From Assets to Samples: Rethinking Orchestration for Modern MLOps

Learn how Metaxy can be used to build multimodal data pipelines with sample-level granularity on Dagster

My name is Daniel Gafni, and I'm an MLOps engineer at Anam.

At Anam, we are making a platform for building real-time interactive avatars. One of the key components powering our product is our own video generation model.

We train it on custom training datasets that require all sorts of pre-processing of video and audio data. We extract embeddings with ML models, use external APIs for annotation and data synthesis, and so on. Of course, we use Dagster to orchestrate these steps as data assets.

In this blog post, we're going to share how we used Dagster together with our new open source Metaxy framework to solve sample-level versioning for these pipelines.
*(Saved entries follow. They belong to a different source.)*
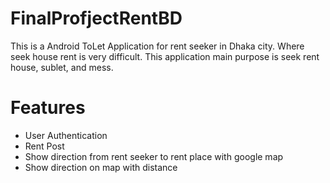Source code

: # FinalProfjectRentBD

This is a Android ToLet Application for rent seeker in Dhaka city.
Where seek house rent is very difficult. This application main purpose is seek rent house,
sublet, and mess.

# Features

- User Authentication
- Rent Post
- Show direction from rent seeker to rent place with google map
- Show direction on map with distance

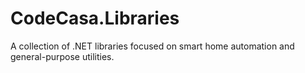 # CodeCasa.Libraries
A collection of .NET libraries focused on smart home automation and general-purpose utilities.
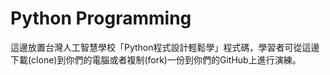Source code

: # Python Programming
<p>這邊放置台灣人工智慧學校「Python程式設計輕鬆學」程式碼，學習者可從這邊下載(clone)到你們的電腦或者複制(fork)一份到你們的GitHub上進行演練。
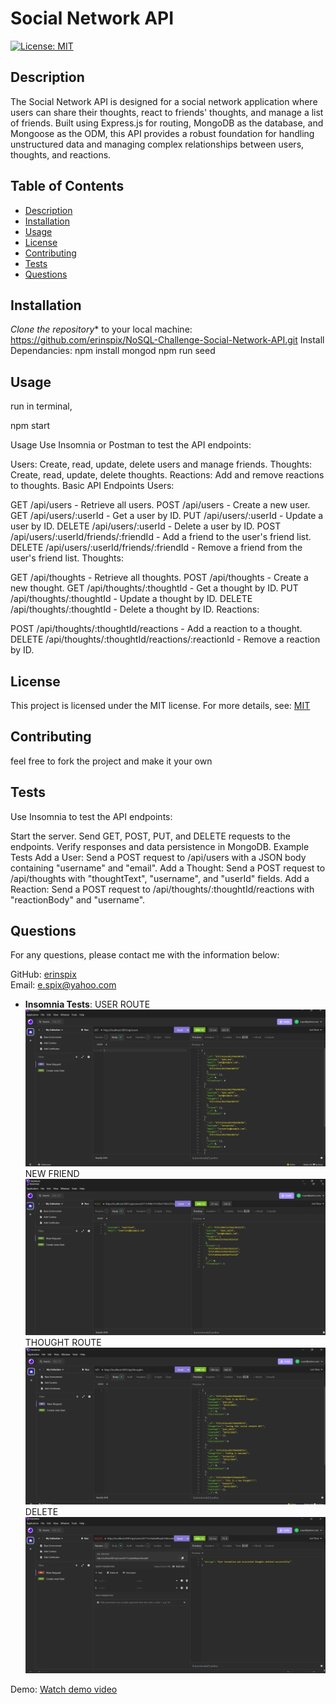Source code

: # Social Network API

[![License: MIT](https://img.shields.io/badge/License-MIT-yellow.svg)](https://opensource.org/licenses/MIT)

## Description
The Social Network API is designed for a social network application where users can share their thoughts, react to friends' thoughts, and manage a list of friends. Built using Express.js for routing, MongoDB as the database, and Mongoose as the ODM, this API provides a robust foundation for handling unstructured data and managing complex relationships between users, thoughts, and reactions.

## Table of Contents

- [Description](#description)
- [Installation](#installation)
- [Usage](#usage)
- [License](#license)
- [Contributing](#contributing)
- [Tests](#tests)
- [Questions](#questions)

## Installation

*Clone the repository** to your local machine:
https://github.com/erinspix/NoSQL-Challenge-Social-Network-API.git
Install Dependancies:
npm install
mongod
npm run seed
## Usage
run in terminal,

npm start


Usage
Use Insomnia or Postman to test the API endpoints:

Users: Create, read, update, delete users and manage friends.
Thoughts: Create, read, update, delete thoughts.
Reactions: Add and remove reactions to thoughts.
Basic API Endpoints
Users:

GET /api/users - Retrieve all users.
POST /api/users - Create a new user.
GET /api/users/:userId - Get a user by ID.
PUT /api/users/:userId - Update a user by ID.
DELETE /api/users/:userId - Delete a user by ID.
POST /api/users/:userId/friends/:friendId - Add a friend to the user's friend list.
DELETE /api/users/:userId/friends/:friendId - Remove a friend from the user's friend list.
Thoughts:

GET /api/thoughts - Retrieve all thoughts.
POST /api/thoughts - Create a new thought.
GET /api/thoughts/:thoughtId - Get a thought by ID.
PUT /api/thoughts/:thoughtId - Update a thought by ID.
DELETE /api/thoughts/:thoughtId - Delete a thought by ID.
Reactions:

POST /api/thoughts/:thoughtId/reactions - Add a reaction to a thought.
DELETE /api/thoughts/:thoughtId/reactions/:reactionId - Remove a reaction by ID.
## License

This project is licensed under the MIT license.
For more details, see: [MIT](https://opensource.org/licenses/MIT)

## Contributing

 feel free to fork the project and make it your own
## Tests

Use Insomnia to test the API endpoints:

Start the server.
Send GET, POST, PUT, and DELETE requests to the endpoints.
Verify responses and data persistence in MongoDB.
Example Tests
Add a User: Send a POST request to /api/users with a JSON body containing "username" and "email".
Add a Thought: Send a POST request to /api/thoughts with "thoughtText", "username", and "userId" fields.
Add a Reaction: Send a POST request to /api/thoughts/:thoughtId/reactions with "reactionBody" and "username".

## Questions

For any questions, please contact me with the information below:

GitHub: [erinspix](https://github.com/erinspix)  
Email: e.spix@yahoo.com

- **Insomnia Tests**:
USER ROUTE
 ![User Route](./Insomnia-images/user-routes.png)
NEW FRIEND
 ![New Friend](./Insomnia-images/new-friend.png)
THOUGHT ROUTE
 ![Thought Route](./Insomnia-images/thought-route.png)
DELETE
 ![BALETED](./Insomnia-images/user-delete.png)



Demo:
[Watch demo video]()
Metaxy connects orchestrators such as Dagster that usually operate at table (or asset) level with low-level processing engines (such as Ray), allowing us to process exactly the samples that have to be processed at each step and not a sample more.

The Little Change

A few months ago we decided to introduce a little change into the data preparation pipeline. At that time, we were using a custom data versioning system which tracked a version for each sample. The system could compute a fingerprint for each step based on a manually specified code_version on the step and the upstream steps (sounds familiar?). The only difference with Dagster's data versioning was the granularity level: we computed it for each row in the dataset, while Dagster only supports asset-level versioning.

The change we wanted to introduce was very simple: we wanted to crop our videos at a new resolution. This implied changing the code_version of the cropping stage, and the downstream steps would be re-computed automatically. However, we also noticed an unpleasant outcome. Right after the cropping step, our pipeline branched into two regions:

Half of the downstream steps were not even using the cropped video frames. They only operated on the audio part. But our data versioning system was unaware of this detail and would re-compute them anyway. This means running our custom audio ML models on the entire training dataset: very expensive and absolutely unnecessary.

This was the moment I realized there was something wrong with our naive approach to data versioning. The idea of Metaxy - the project we are going to discuss in this blog post - was born.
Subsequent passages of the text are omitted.